With Economics In Disarray, It's Time To Rethink Climate Change

Someone said that a human doesn't know what it means to live until they have planted trees under whose shade they will never sit. Surely that kind of wisdom has more to teach us than economics ever has or ever will.

We heard this week that the economics profession is in crisis. The inability to foresee the 2008 financial crisis and mis-judgments about the impact of the Brexit vote mean economics has lost the trust of politicians and the public.

If indeed economics as a science and way of seeing and understanding the world has had its day, then we quickly need to work out what that means for our ideas about dealing with climate change. Because make no mistake, economics has dominated and defined our understanding of climate change in exactly the same way economics has dominated and defined every other area of our lives.
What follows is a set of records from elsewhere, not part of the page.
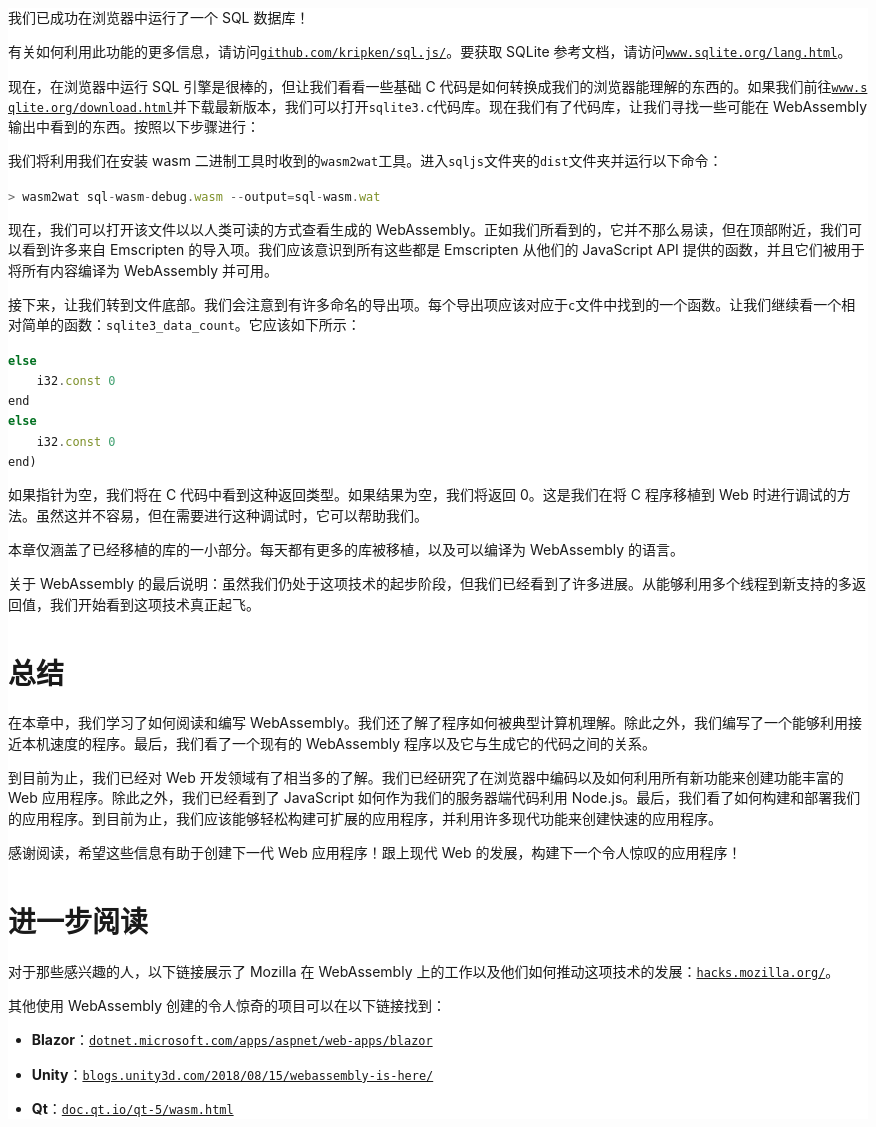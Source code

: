 我们已成功在浏览器中运行了一个 SQL 数据库！

有关如何利用此功能的更多信息，请访问[`github.com/kripken/sql.js/`](https://github.com/kripken/sql.js/)。要获取 SQLite 参考文档，请访问[`www.sqlite.org/lang.html`](https://www.sqlite.org/lang.html)。

现在，在浏览器中运行 SQL 引擎是很棒的，但让我们看看一些基础 C 代码是如何转换成我们的浏览器能理解的东西的。如果我们前往[`www.sqlite.org/download.html`](https://www.sqlite.org/download.html)并下载最新版本，我们可以打开`sqlite3.c`代码库。现在我们有了代码库，让我们寻找一些可能在 WebAssembly 输出中看到的东西。按照以下步骤进行：

我们将利用我们在安装 wasm 二进制工具时收到的`wasm2wat`工具。进入`sqljs`文件夹的`dist`文件夹并运行以下命令：

```js
> wasm2wat sql-wasm-debug.wasm --output=sql-wasm.wat
```

现在，我们可以打开该文件以以人类可读的方式查看生成的 WebAssembly。正如我们所看到的，它并不那么易读，但在顶部附近，我们可以看到许多来自 Emscripten 的导入项。我们应该意识到所有这些都是 Emscripten 从他们的 JavaScript API 提供的函数，并且它们被用于将所有内容编译为 WebAssembly 并可用。

接下来，让我们转到文件底部。我们会注意到有许多命名的导出项。每个导出项应该对应于`c`文件中找到的一个函数。让我们继续看一个相对简单的函数：`sqlite3_data_count`。它应该如下所示：

```js
else
    i32.const 0
end
else
    i32.const 0
end)
```

如果指针为空，我们将在 C 代码中看到这种返回类型。如果结果为空，我们将返回 0。这是我们在将 C 程序移植到 Web 时进行调试的方法。虽然这并不容易，但在需要进行这种调试时，它可以帮助我们。

本章仅涵盖了已经移植的库的一小部分。每天都有更多的库被移植，以及可以编译为 WebAssembly 的语言。

关于 WebAssembly 的最后说明：虽然我们仍处于这项技术的起步阶段，但我们已经看到了许多进展。从能够利用多个线程到新支持的多返回值，我们开始看到这项技术真正起飞。

# 总结

在本章中，我们学习了如何阅读和编写 WebAssembly。我们还了解了程序如何被典型计算机理解。除此之外，我们编写了一个能够利用接近本机速度的程序。最后，我们看了一个现有的 WebAssembly 程序以及它与生成它的代码之间的关系。

到目前为止，我们已经对 Web 开发领域有了相当多的了解。我们已经研究了在浏览器中编码以及如何利用所有新功能来创建功能丰富的 Web 应用程序。除此之外，我们已经看到了 JavaScript 如何作为我们的服务器端代码利用 Node.js。最后，我们看了如何构建和部署我们的应用程序。到目前为止，我们应该能够轻松构建可扩展的应用程序，并利用许多现代功能来创建快速的应用程序。

感谢阅读，希望这些信息有助于创建下一代 Web 应用程序！跟上现代 Web 的发展，构建下一个令人惊叹的应用程序！

# 进一步阅读

对于那些感兴趣的人，以下链接展示了 Mozilla 在 WebAssembly 上的工作以及他们如何推动这项技术的发展：[`hacks.mozilla.org/`](https://hacks.mozilla.org/)。

其他使用 WebAssembly 创建的令人惊奇的项目可以在以下链接找到：

+   **Blazor**：[`dotnet.microsoft.com/apps/aspnet/web-apps/blazor`](https://dotnet.microsoft.com/apps/aspnet/web-apps/blazor)

+   **Unity**：[`blogs.unity3d.com/2018/08/15/webassembly-is-here/`](https://blogs.unity3d.com/2018/08/15/webassembly-is-here/)

+   **Qt**：[`doc.qt.io/qt-5/wasm.html`](https://doc.qt.io/qt-5/wasm.html)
That's the reason why the Stern Review on Climate Change (written by Nicholas Stern, an economist) received such wide covered upon its publication in 2006, becoming 'the reference work for politicians and green campaigners'. Here at last was someone telling us what to do, and telling us in the only language that mattered - economics. None of that hippy 'going to live in caves' nonsense. No doom and gloom. Instead the Review 'considers the economic costs of the impacts of climate change, and the costs and benefits of action to reduce the emissions of greenhouse gases (GHGs) that cause it'. The ultimate objective of climate policy was to ensure climate change did not damage economic growth.

Whilst Nicholas Stern was able to admit in 2013 his calculations were wrong and overly optimistic about the risks posed by climate change, he did not go so far as to admit economics was just not up to the job of securing a decent future for humanity. But that is what we are hearing this week, as if we didn't know it already. And that is a very real danger, given the enormity of the threat posed by climate change.

Economic thinking has led to decision-makers viewing the earth as an accountant's ledger, which can best be managed by a form of double-entry bookkeeping. The world is made up of sinks and carbon reservoirs, and carbon moves from one to the other, as smoothly as numbers move from one side of the ledger to the other. But the economics language doesn't stop there. We have carbon budgets, carbon accounting, inventories, targets, carbon markets, and carbon pricing.

If it was working, that would all be good. We would be justified in thinking about climate change as an economics problem. But it is not working. Atmospheric concentrations of greenhouse gases and global temperatures are at record highs. The targets which define, from an economics perspective, the optimum response to climate change, are a bust. It is time for a different approach, an approach to climate which is not grounded in the world view and expertise of a small well educated group of specialists. We are kind of getting the message now on that, following the Brexit and Trump votes.

What is needed instead is a way of engaging with climate change which is built from the bottom-up and speaks to the values, experience, hopes and concerns of everyday life. It is about showing the connections between a future which benefits the many, not just the few, with the possibility of a good quality of life that can be shared by all without ruining the quality of life for subsequent generations.

Someone said that a human doesn't know what it means to live until they have planted trees under whose shade they will never sit. Surely that kind of wisdom has more to teach us than economics ever has or ever will.